PYC Therapeutics (ASX:PYC) has reported encouraging long-term data from its ongoing Phase 1/2 clinical program for VP-001, an investigational treatment targeting Retinitis Pigmentosa type 11 (RP11).
The company states that patients receiving the therapy are experiencing sustained improvements in vision for up to 18 months after treatment, an outcome that positions VP-001 as a potential first-in-class therapy for a disease currently lacking approved options.
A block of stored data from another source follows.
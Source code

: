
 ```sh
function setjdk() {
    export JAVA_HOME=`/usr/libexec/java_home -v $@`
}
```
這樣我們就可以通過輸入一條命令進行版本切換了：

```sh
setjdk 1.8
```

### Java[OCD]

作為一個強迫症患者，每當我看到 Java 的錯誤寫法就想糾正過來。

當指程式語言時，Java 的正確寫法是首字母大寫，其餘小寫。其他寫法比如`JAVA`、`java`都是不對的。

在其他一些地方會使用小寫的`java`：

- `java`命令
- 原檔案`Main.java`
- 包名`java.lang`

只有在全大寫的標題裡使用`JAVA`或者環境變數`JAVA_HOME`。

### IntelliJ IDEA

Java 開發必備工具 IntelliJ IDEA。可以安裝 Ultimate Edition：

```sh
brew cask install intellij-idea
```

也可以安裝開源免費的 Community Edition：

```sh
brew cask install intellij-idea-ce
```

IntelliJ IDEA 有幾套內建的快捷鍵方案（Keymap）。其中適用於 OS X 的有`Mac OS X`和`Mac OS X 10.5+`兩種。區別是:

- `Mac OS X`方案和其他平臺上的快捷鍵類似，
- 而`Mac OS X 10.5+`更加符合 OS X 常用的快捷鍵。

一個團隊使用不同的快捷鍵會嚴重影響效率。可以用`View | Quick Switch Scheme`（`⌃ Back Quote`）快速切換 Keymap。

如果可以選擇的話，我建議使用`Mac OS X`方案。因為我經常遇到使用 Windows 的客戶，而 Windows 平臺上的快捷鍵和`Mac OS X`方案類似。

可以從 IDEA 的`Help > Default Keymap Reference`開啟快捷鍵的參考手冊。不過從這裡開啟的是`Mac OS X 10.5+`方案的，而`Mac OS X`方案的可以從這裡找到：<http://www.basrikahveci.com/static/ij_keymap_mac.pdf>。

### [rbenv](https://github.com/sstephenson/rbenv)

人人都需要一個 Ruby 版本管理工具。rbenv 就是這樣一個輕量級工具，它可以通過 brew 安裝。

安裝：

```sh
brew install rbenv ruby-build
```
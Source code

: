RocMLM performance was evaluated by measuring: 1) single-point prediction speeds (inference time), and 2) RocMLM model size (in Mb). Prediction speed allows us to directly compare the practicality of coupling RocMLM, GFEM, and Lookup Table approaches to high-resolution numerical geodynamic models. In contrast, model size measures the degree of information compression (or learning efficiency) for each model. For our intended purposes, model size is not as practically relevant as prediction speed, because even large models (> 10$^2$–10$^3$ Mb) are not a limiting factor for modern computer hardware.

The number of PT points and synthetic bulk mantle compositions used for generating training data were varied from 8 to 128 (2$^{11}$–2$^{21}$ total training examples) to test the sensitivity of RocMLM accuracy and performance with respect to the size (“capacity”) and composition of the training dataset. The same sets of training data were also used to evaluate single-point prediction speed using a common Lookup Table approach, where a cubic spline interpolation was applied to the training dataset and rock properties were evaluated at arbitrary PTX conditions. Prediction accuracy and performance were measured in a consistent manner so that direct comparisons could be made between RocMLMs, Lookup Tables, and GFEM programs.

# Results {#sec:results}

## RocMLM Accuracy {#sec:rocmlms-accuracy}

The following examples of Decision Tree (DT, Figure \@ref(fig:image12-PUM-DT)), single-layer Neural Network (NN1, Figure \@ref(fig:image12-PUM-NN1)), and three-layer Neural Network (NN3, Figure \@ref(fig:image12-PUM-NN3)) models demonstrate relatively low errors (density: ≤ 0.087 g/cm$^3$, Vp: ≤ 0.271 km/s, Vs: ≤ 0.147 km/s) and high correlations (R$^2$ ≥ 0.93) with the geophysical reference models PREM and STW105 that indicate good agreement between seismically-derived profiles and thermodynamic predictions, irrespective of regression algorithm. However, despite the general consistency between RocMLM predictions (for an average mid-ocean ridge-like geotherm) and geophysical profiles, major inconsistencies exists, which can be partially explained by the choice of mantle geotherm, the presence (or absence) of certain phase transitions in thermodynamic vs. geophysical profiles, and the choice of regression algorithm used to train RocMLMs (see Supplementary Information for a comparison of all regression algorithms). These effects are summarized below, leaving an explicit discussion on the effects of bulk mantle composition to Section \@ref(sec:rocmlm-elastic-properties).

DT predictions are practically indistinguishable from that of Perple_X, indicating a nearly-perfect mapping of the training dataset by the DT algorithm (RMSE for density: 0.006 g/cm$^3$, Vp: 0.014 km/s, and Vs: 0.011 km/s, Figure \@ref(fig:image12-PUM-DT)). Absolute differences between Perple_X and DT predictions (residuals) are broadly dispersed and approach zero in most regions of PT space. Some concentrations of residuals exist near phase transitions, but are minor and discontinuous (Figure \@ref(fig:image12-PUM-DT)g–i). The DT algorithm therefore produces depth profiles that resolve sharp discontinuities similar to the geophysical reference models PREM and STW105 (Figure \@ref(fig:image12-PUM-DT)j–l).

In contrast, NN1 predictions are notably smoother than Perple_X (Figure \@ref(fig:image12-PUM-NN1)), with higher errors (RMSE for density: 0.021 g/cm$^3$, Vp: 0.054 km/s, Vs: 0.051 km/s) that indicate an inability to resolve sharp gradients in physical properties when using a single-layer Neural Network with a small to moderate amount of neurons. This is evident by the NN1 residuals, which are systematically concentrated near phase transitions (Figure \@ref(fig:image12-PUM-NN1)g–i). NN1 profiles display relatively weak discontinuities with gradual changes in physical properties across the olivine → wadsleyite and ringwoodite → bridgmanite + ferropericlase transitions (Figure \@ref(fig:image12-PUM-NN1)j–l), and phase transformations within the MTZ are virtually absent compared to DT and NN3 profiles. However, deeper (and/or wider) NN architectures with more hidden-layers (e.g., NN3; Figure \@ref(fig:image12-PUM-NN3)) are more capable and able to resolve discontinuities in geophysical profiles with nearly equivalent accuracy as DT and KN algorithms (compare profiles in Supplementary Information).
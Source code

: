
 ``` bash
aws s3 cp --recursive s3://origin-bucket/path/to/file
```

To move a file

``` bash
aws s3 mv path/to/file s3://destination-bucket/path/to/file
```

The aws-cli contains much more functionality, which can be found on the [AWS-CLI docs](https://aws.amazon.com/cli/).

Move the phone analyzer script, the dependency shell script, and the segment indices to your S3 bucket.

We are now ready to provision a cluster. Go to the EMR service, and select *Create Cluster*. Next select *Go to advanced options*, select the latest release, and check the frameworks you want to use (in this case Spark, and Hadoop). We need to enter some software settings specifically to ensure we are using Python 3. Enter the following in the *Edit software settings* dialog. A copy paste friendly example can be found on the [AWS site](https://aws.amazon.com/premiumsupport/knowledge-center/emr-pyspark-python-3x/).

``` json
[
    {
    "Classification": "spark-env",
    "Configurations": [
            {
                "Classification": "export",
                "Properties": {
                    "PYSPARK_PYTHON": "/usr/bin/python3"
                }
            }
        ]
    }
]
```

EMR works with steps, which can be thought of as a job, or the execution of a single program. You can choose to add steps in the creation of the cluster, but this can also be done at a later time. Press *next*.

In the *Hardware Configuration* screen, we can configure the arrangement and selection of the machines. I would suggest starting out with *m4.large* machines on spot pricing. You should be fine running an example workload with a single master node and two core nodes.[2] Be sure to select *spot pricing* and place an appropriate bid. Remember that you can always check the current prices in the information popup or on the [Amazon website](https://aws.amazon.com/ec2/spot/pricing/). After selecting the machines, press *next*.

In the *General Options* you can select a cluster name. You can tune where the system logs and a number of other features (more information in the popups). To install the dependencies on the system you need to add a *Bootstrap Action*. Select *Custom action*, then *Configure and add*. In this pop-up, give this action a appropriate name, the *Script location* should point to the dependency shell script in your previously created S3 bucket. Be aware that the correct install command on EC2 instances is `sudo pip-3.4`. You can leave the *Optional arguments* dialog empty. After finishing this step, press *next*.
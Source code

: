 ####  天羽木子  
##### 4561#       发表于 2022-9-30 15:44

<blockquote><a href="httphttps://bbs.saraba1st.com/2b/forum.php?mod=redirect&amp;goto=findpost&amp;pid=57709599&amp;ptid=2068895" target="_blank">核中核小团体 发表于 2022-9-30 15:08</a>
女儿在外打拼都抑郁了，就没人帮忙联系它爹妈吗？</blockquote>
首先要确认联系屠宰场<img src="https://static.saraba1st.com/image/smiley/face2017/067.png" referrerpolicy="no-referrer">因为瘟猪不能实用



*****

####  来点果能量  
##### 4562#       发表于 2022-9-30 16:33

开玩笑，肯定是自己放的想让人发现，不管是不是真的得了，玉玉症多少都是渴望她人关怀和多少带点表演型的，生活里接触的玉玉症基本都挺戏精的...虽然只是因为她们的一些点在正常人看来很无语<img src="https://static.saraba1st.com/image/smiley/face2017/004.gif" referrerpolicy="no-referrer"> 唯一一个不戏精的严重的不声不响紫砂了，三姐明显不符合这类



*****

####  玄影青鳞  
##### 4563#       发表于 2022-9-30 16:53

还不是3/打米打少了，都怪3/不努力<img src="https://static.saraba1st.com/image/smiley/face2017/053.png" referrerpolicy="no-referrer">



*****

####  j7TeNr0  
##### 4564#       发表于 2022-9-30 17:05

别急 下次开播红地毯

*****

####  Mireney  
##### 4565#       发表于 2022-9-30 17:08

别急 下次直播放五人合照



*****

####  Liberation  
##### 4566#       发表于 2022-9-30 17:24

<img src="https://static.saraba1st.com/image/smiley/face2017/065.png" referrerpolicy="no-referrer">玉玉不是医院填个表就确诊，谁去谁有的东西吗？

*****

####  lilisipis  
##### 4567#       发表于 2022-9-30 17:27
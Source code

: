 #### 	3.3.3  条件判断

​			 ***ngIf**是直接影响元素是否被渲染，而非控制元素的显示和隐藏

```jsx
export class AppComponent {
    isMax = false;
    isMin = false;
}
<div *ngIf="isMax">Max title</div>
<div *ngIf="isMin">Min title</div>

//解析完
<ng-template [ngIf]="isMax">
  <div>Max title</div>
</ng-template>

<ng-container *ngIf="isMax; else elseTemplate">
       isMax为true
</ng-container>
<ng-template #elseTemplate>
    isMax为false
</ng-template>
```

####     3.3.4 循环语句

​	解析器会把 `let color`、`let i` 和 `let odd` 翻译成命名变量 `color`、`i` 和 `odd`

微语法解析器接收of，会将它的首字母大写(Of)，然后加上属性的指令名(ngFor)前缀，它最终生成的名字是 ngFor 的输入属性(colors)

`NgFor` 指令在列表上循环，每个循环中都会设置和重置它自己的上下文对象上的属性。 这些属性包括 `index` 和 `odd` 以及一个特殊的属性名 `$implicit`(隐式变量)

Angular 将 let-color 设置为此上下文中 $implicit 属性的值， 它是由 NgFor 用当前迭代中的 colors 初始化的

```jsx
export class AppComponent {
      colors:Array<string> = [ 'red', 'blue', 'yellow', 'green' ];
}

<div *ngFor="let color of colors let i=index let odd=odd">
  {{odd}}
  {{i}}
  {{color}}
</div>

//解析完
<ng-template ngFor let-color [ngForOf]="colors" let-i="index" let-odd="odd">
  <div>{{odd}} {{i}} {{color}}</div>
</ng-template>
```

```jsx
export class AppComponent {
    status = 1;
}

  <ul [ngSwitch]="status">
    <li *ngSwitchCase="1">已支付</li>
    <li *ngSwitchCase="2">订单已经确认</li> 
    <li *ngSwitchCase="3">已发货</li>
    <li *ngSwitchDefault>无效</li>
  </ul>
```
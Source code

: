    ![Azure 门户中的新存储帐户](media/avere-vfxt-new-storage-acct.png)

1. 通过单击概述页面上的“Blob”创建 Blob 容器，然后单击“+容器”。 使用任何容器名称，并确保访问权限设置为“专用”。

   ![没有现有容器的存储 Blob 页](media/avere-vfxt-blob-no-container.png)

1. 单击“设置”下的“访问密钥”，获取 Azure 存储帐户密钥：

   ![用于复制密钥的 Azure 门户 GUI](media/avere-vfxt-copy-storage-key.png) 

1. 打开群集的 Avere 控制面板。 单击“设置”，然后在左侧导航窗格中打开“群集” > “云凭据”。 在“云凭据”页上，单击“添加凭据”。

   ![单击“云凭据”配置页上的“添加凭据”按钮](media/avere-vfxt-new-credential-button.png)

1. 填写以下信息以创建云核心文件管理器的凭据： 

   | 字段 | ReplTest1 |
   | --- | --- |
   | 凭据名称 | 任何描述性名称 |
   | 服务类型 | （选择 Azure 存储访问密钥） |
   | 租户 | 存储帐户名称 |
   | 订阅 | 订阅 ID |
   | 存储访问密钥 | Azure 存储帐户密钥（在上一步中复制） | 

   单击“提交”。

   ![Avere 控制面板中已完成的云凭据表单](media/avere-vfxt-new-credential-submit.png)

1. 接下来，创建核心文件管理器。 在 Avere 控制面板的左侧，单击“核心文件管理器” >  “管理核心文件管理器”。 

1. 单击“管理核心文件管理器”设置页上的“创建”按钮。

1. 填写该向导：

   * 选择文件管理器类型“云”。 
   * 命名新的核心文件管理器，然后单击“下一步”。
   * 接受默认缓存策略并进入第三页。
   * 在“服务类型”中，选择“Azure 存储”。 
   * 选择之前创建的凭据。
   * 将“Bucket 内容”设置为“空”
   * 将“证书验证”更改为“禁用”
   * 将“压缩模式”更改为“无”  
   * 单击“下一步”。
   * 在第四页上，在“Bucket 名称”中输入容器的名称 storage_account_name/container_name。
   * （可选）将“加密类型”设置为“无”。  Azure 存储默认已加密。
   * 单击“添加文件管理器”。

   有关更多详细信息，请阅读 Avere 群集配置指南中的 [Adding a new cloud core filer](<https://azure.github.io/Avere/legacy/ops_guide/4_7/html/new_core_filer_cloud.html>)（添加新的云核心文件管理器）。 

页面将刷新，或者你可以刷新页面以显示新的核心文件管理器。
RP11 is a childhood-onset, hereditary retinal disorder caused by a mutation in a single gene, leading to progressive vision loss and ultimately resulting in blindness. VP-001 is designed to correct the underlying defect by rescuing the gene expression deficit responsible for the disease. As one of three clinical-stage programs being advanced by PYC, the candidate represents a key focus of the company’s precision medicine pipeline.
According to PYC, data from the Phase 1/2 studies show that the treated eye consistently outperforms both the untreated 'fellow' eye and the outcomes seen in the natural history control group. Improvements span all registrational endpoints measured, including low-luminance visual acuity and microperimetry. Patients have demonstrated meaningful gains in visual function, such as improvements of 10 or more letters in low-luminance acuity, and enhanced retinal sensitivity, with multiple retinal loci showing increases of at least 7 decibels.
Safety results also continue to be favourable. Across all patients treated to date, no treatment-related serious adverse events have been reported, supporting VP-001’s potential as a well-tolerated therapy for a genetically defined population with significant unmet need.
PYC is preparing to engage with the US Food and Drug Administration to finalise its registrational trial design, with plans to commence the pivotal study in 2026. The company notes that timelines remain subject to the usual development risks and regulatory considerations.